In fact, Forrester predicts that by 2023, $1.8 trillion in B2B commerce – 17 percent of all B2B buying – will happen online.
What’s more, B2B buyer behavior has already changed significantly to put us on that path: 60 percent of business buyers prefer to get product information from someone other than a sales rep, and 68 percent prefer to research online before making a purchase. Notably, 62 percent say they can develop purchase criteria and build a vendor list based solely on digital content.
In other words: much of the future of B2B buying is online. For manufacturers, that means images – and specifically 360-degree interactive images – are about to get a lot more important.
The Power of 360º Images
You’ve probably come across 360-degree interactive images in your online shopping (here’s an example). And if you have, you probably appreciated the full view of what you were thinking of buying, which translates to no surprises when it arrives in the mail.

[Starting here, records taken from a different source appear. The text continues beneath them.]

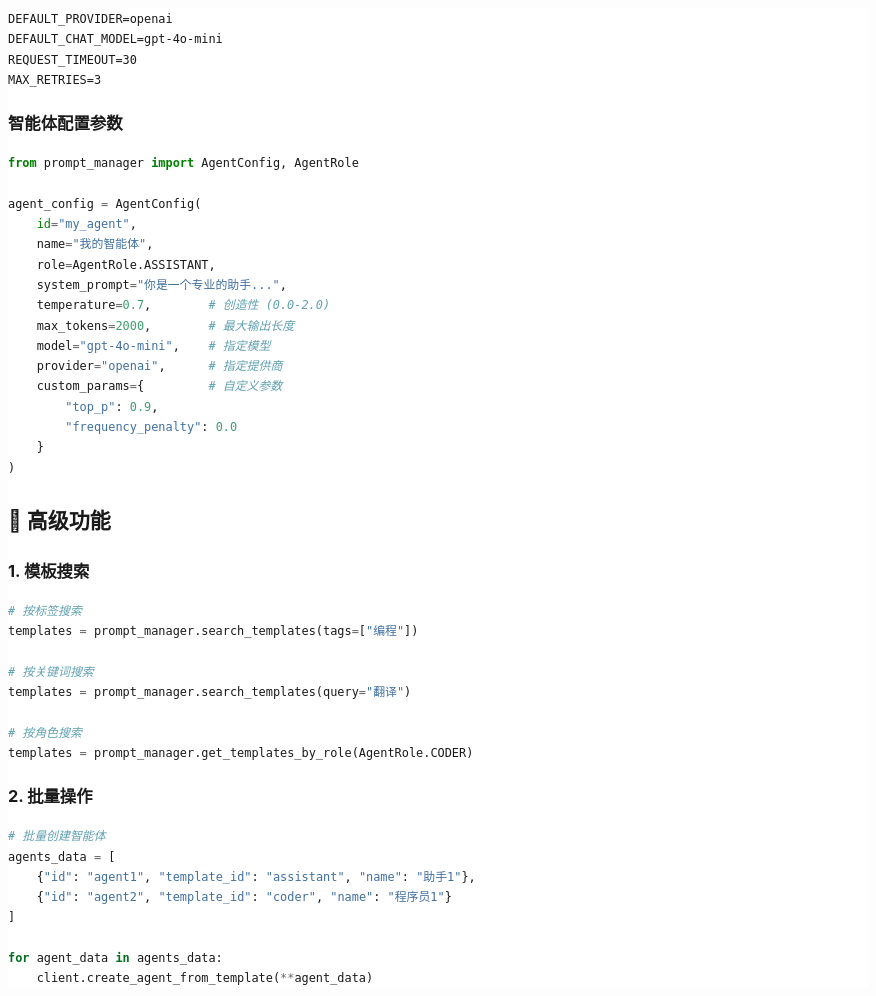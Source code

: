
 ```env
DEFAULT_PROVIDER=openai
DEFAULT_CHAT_MODEL=gpt-4o-mini
REQUEST_TIMEOUT=30
MAX_RETRIES=3
```

### 智能体配置参数

```python
from prompt_manager import AgentConfig, AgentRole

agent_config = AgentConfig(
    id="my_agent",
    name="我的智能体",
    role=AgentRole.ASSISTANT,
    system_prompt="你是一个专业的助手...",
    temperature=0.7,        # 创造性 (0.0-2.0)
    max_tokens=2000,        # 最大输出长度
    model="gpt-4o-mini",    # 指定模型
    provider="openai",      # 指定提供商
    custom_params={         # 自定义参数
        "top_p": 0.9,
        "frequency_penalty": 0.0
    }
)
```

## 🔧 高级功能

### 1. 模板搜索

```python
# 按标签搜索
templates = prompt_manager.search_templates(tags=["编程"])

# 按关键词搜索
templates = prompt_manager.search_templates(query="翻译")

# 按角色搜索
templates = prompt_manager.get_templates_by_role(AgentRole.CODER)
```

### 2. 批量操作

```python
# 批量创建智能体
agents_data = [
    {"id": "agent1", "template_id": "assistant", "name": "助手1"},
    {"id": "agent2", "template_id": "coder", "name": "程序员1"}
]

for agent_data in agents_data:
    client.create_agent_from_template(**agent_data)
```
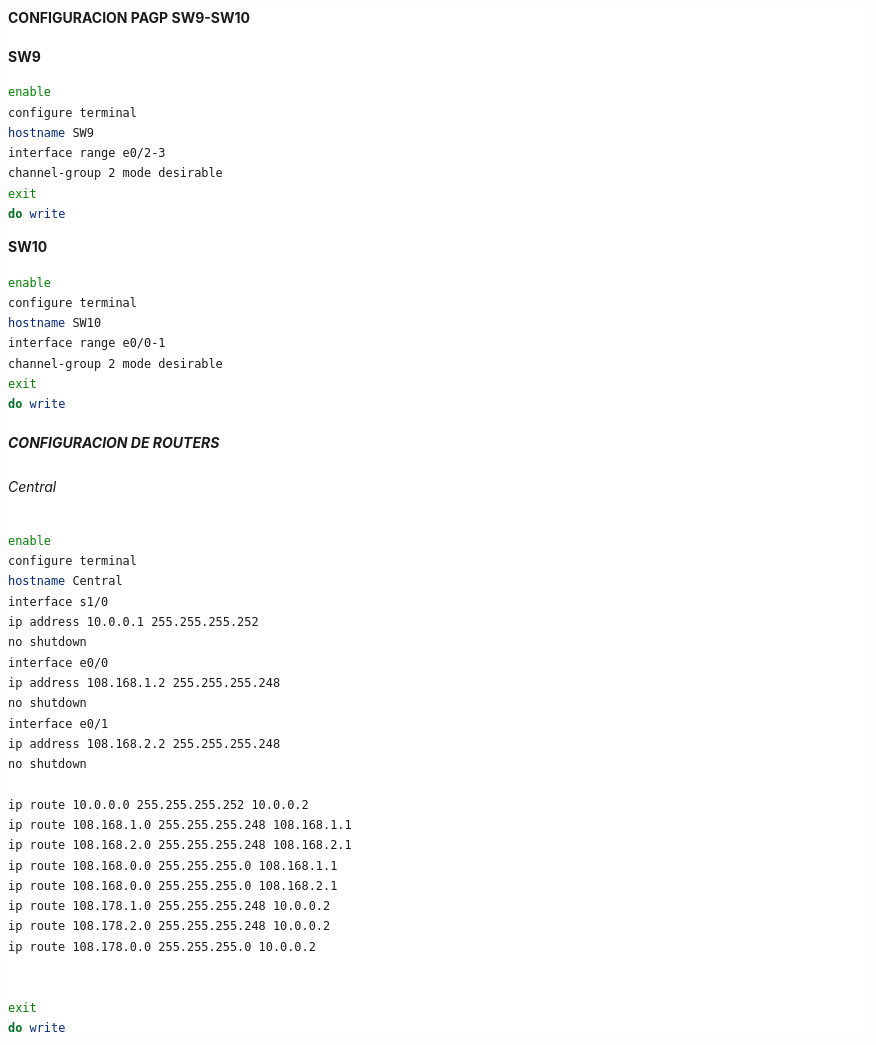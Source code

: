 #### CONFIGURACION PAGP SW9-SW10
**SW9**
```bash
enable
configure terminal
hostname SW9
interface range e0/2-3
channel-group 2 mode desirable
exit
do write
```

**SW10**
```bash
enable
configure terminal
hostname SW10
interface range e0/0-1
channel-group 2 mode desirable
exit
do write
```

##### CONFIGURACION DE ROUTERS

###### Central

```bash
enable 
configure terminal
hostname Central
interface s1/0 
ip address 10.0.0.1 255.255.255.252
no shutdown
interface e0/0
ip address 108.168.1.2 255.255.255.248
no shutdown
interface e0/1
ip address 108.168.2.2 255.255.255.248
no shutdown

ip route 10.0.0.0 255.255.255.252 10.0.0.2
ip route 108.168.1.0 255.255.255.248 108.168.1.1
ip route 108.168.2.0 255.255.255.248 108.168.2.1
ip route 108.168.0.0 255.255.255.0 108.168.1.1
ip route 108.168.0.0 255.255.255.0 108.168.2.1
ip route 108.178.1.0 255.255.255.248 10.0.0.2
ip route 108.178.2.0 255.255.255.248 10.0.0.2
ip route 108.178.0.0 255.255.255.0 10.0.0.2


exit
do write
```
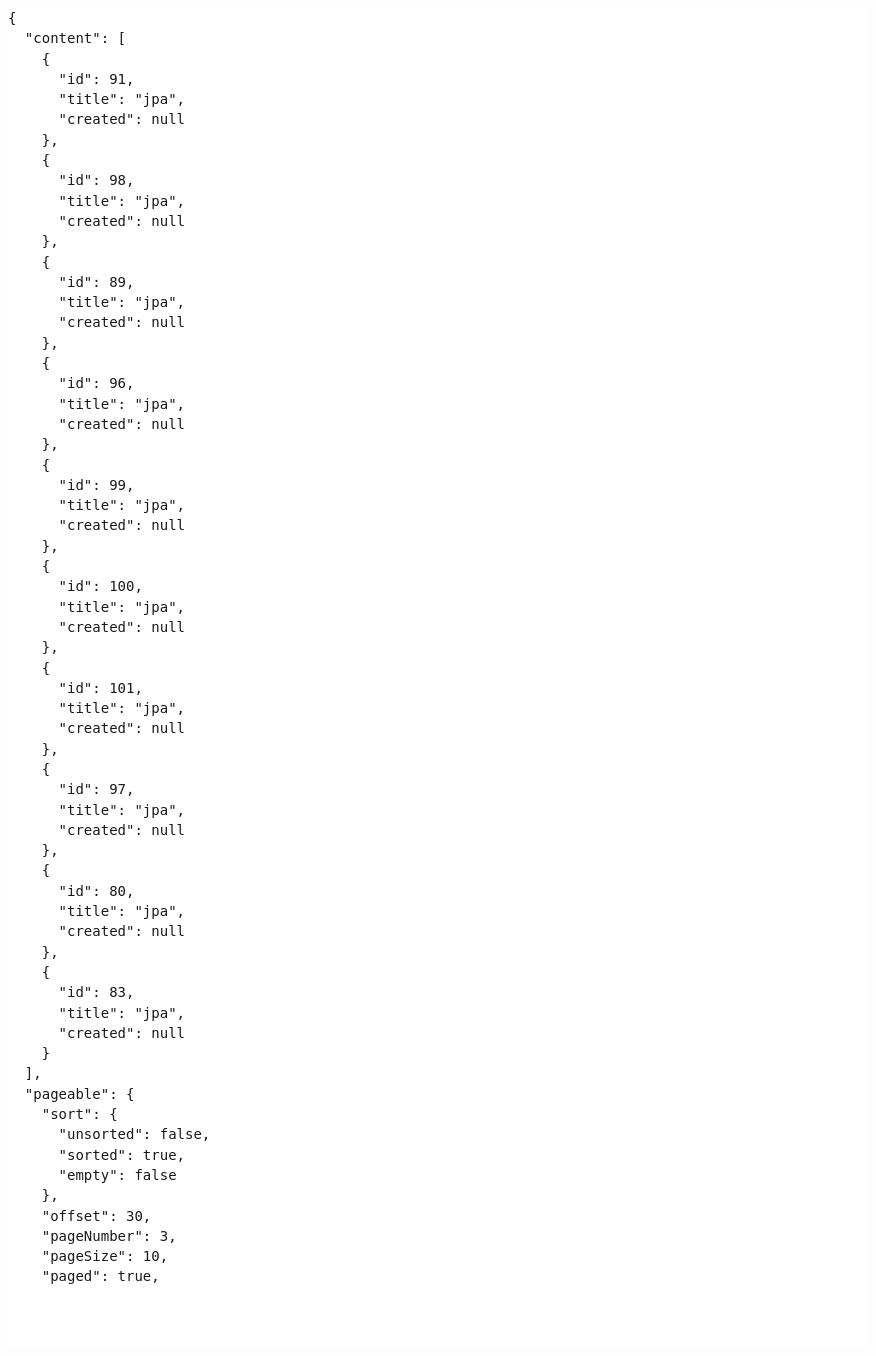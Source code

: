 <pre>
{
  "content": [
    {
      "id": 91,
      "title": "jpa",
      "created": null
    },
    {
      "id": 98,
      "title": "jpa",
      "created": null
    },
    {
      "id": 89,
      "title": "jpa",
      "created": null
    },
    {
      "id": 96,
      "title": "jpa",
      "created": null
    },
    {
      "id": 99,
      "title": "jpa",
      "created": null
    },
    {
      "id": 100,
      "title": "jpa",
      "created": null
    },
    {
      "id": 101,
      "title": "jpa",
      "created": null
    },
    {
      "id": 97,
      "title": "jpa",
      "created": null
    },
    {
      "id": 80,
      "title": "jpa",
      "created": null
    },
    {
      "id": 83,
      "title": "jpa",
      "created": null
    }
  ],
  "pageable": {
    "sort": {
      "unsorted": false,
      "sorted": true,
      "empty": false
    },
    "offset": 30,
    "pageNumber": 3,
    "pageSize": 10,
    "paged": true,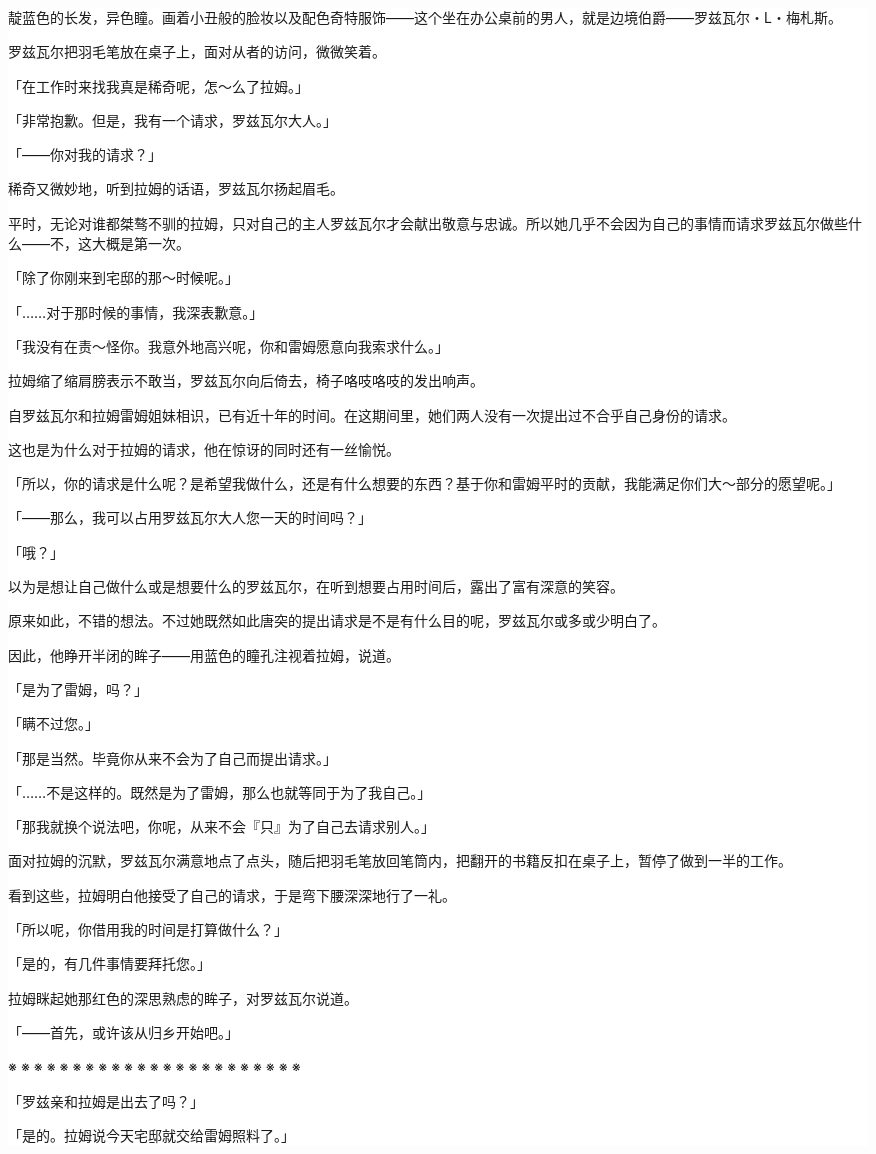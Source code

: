 靛蓝色的长发，异色瞳。画着小丑般的脸妆以及配色奇特服饰——这个坐在办公桌前的男人，就是边境伯爵——罗兹瓦尔・L・梅札斯。

罗兹瓦尔把羽毛笔放在桌子上，面对从者的访问，微微笑着。

「在工作时来找我真是稀奇呢，怎～么了拉姆。」

「非常抱歉。但是，我有一个请求，罗兹瓦尔大人。」

「——你对我的请求？」

稀奇又微妙地，听到拉姆的话语，罗兹瓦尔扬起眉毛。

平时，无论对谁都桀骜不驯的拉姆，只对自己的主人罗兹瓦尔才会献出敬意与忠诚。所以她几乎不会因为自己的事情而请求罗兹瓦尔做些什么——不，这大概是第一次。

「除了你刚来到宅邸的那～时候呢。」

「……对于那时候的事情，我深表歉意。」

「我没有在责～怪你。我意外地高兴呢，你和雷姆愿意向我索求什么。」

拉姆缩了缩肩膀表示不敢当，罗兹瓦尔向后倚去，椅子咯吱咯吱的发出响声。

自罗兹瓦尔和拉姆雷姆姐妹相识，已有近十年的时间。在这期间里，她们两人没有一次提出过不合乎自己身份的请求。

这也是为什么对于拉姆的请求，他在惊讶的同时还有一丝愉悦。

「所以，你的请求是什么呢？是希望我做什么，还是有什么想要的东西？基于你和雷姆平时的贡献，我能满足你们大～部分的愿望呢。」

「——那么，我可以占用罗兹瓦尔大人您一天的时间吗？」

「哦？」

以为是想让自己做什么或是想要什么的罗兹瓦尔，在听到想要占用时间后，露出了富有深意的笑容。

原来如此，不错的想法。不过她既然如此唐突的提出请求是不是有什么目的呢，罗兹瓦尔或多或少明白了。

因此，他睁开半闭的眸子——用蓝色的瞳孔注视着拉姆，说道。

「是为了雷姆，吗？」

「瞒不过您。」

「那是当然。毕竟你从来不会为了自己而提出请求。」

「……不是这样的。既然是为了雷姆，那么也就等同于为了我自己。」

「那我就换个说法吧，你呢，从来不会『只』为了自己去请求别人。」

面对拉姆的沉默，罗兹瓦尔满意地点了点头，随后把羽毛笔放回笔筒内，把翻开的书籍反扣在桌子上，暂停了做到一半的工作。

看到这些，拉姆明白他接受了自己的请求，于是弯下腰深深地行了一礼。

「所以呢，你借用我的时间是打算做什么？」

「是的，有几件事情要拜托您。」

拉姆眯起她那红色的深思熟虑的眸子，对罗兹瓦尔说道。

「——首先，或许该从归乡开始吧。」

※ ※ ※ ※ ※ ※ ※ ※ ※ ※ ※ ※ ※ ※ ※ ※ ※ ※ ※ ※ ※ ※ ※

「罗兹亲和拉姆是出去了吗？」

「是的。拉姆说今天宅邸就交给雷姆照料了。」
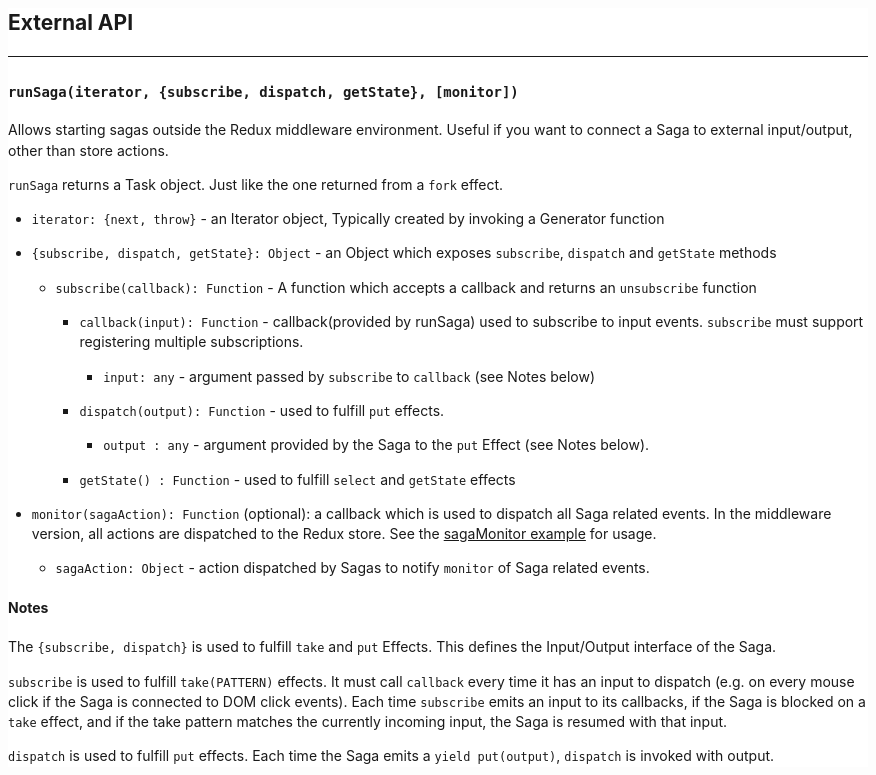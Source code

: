 


## External API
------------------------

### `runSaga(iterator, {subscribe, dispatch, getState}, [monitor])`

Allows starting sagas outside the Redux middleware environment. Useful if you want to
connect a Saga to external input/output, other than store actions.

`runSaga` returns a Task object. Just like the one returned from a `fork` effect.


- `iterator: {next, throw}` - an Iterator object, Typically created by invoking a Generator function

- `{subscribe, dispatch, getState}: Object` - an Object which exposes `subscribe`, `dispatch` and `getState` methods

  - `subscribe(callback): Function` - A function which accepts a callback and returns an `unsubscribe` function

    - `callback(input): Function` - callback(provided by runSaga) used to subscribe to input events. `subscribe` must support registering multiple subscriptions.
      - `input: any` - argument passed by `subscribe` to `callback` (see Notes below)

    - `dispatch(output): Function` - used to fulfill `put` effects.
      - `output : any` -  argument provided by the Saga to the `put` Effect (see Notes below).

    - `getState() : Function` - used to fulfill `select` and `getState` effects

- `monitor(sagaAction): Function` (optional): a callback which is used to dispatch all Saga related events. In the middleware version, all actions are dispatched to the Redux store. See the [sagaMonitor example](https://github.com/yelouafi/redux-saga/tree/master/examples/sagaMonitor) for usage.
  - `sagaAction: Object` - action dispatched by Sagas to notify `monitor` of Saga related events.

#### Notes

The `{subscribe, dispatch}` is used to fulfill `take` and `put` Effects. This defines the Input/Output
interface of the Saga.

`subscribe` is used to fulfill `take(PATTERN)` effects. It must call `callback` every time it
has an input to dispatch (e.g. on every mouse click if the Saga is connected to DOM click events).
Each time `subscribe` emits an input to its callbacks, if the Saga is blocked on a `take` effect, and
if the take pattern matches the currently incoming input, the Saga is resumed with that input.

`dispatch` is used to fulfill `put` effects. Each time the Saga emits a `yield put(output)`, `dispatch`
is invoked with output.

B2B buyers will have a similar experience: when they’re researching which products or parts will help them solve a problem, 360-degree images immediately communicate what an item is and what it does. The visitor can zoom in on serial numbers and view all angles of an item. This experience builds confidence and trust and makes them more likely to choose your product.
But don’t take my word for it. Consider the results of one of our clients, a major industrial parts provider, after adding 360-degree images to its website:
- Six percent increase in topline revenue
- Plummeting returns (the company’s most-returned item actually fell to zero returns)
- 50 percent reduction in the time customer service had to spend dealing with buyers’ issues
Importantly, 360-degree images performed better across all of these metrics than any other digital content enhancements the company tested, including the addition of copy, static images, and video content.
Those are compelling results. But maybe the most compelling thing about 360-degree images is that they’re not much harder to obtain than static images. Once you’ve gone to the trouble of shipping your products to a photography studio, it’s as easy and fast to capture 72 photos (the number needed to create a full spin) as it is to create a few.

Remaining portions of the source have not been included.